2. A first response containing `run_agent_team` records `team` mode and still follows the current Team tool call path.
3. A first response containing `web_search` records `single` mode; a later `run_agent_team` call is not exposed/executed in that run.
4. A valid template does not make ordinary no-template runs change their tool list or behavior.
5. Multiple templates select the first activated template and report the others as ignored metadata.
6. Existing agent-loop and Task/Team regression tests stay green.
## Acceptance Criteria
For a request that activates the MGM/Galaxy Skill:
```text
Skill activation
→ primary template is available to Main Agent first turn
→ Main Agent calls run_agent_team before web_search
→ Team graph and child nodes are created
```
For a plainly one-step request with an activated but non-fitting template:
```text
Skill activation
→ Main Agent begins normal execution directly
→ execution_mode=single is recorded
→ no additional model round and no reason text are generated
```
All existing semantics for generic workers, node tool scopes, Skill-based tool assembly, evidence gates, final synthesis, and no nested Teams remain unchanged.
## Risks
- This relies on the Main Agent following a stronger first-turn instruction; it is materially more reliable than `may/prefer`, but still model-mediated rather than a hard classifier.

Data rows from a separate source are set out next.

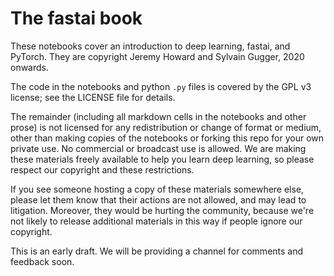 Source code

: # The fastai book

These notebooks cover an introduction to deep learning, fastai, and PyTorch. They are copyright Jeremy Howard and Sylvain Gugger, 2020 onwards.

The code in the notebooks and python `.py` files is covered by the GPL v3 license; see the LICENSE file for details.

The remainder (including all markdown cells in the notebooks and other prose) is not licensed for any redistribution or change of format or medium, other than making copies of the notebooks or forking this repo for your own private use. No commercial or broadcast use is allowed. We are making these materials freely available to help you learn deep learning, so please respect our copyright and these restrictions.

If you see someone hosting a copy of these materials somewhere else, please let them know that their actions are not allowed, and may lead to litigation. Moreover, they would be hurting the community, because we're not likely to release additional materials in this way if people ignore our copyright.

This is an early draft. We will be providing a channel for comments and feedback soon.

- A template can be activated for a broad Skill while not fitting a narrow user follow-up. The explicit single-agent route is retained for that case.
- Hiding `run_agent_team` after first-turn single selection changes a root run's available tool list over iterations. The event and tests must make that state transition explicit.
- Existing pre-planner keyword routing remains a separate heuristic. It can still choose a Team early for known complex tasks; it is no longer the sole mechanism for template-driven Team execution.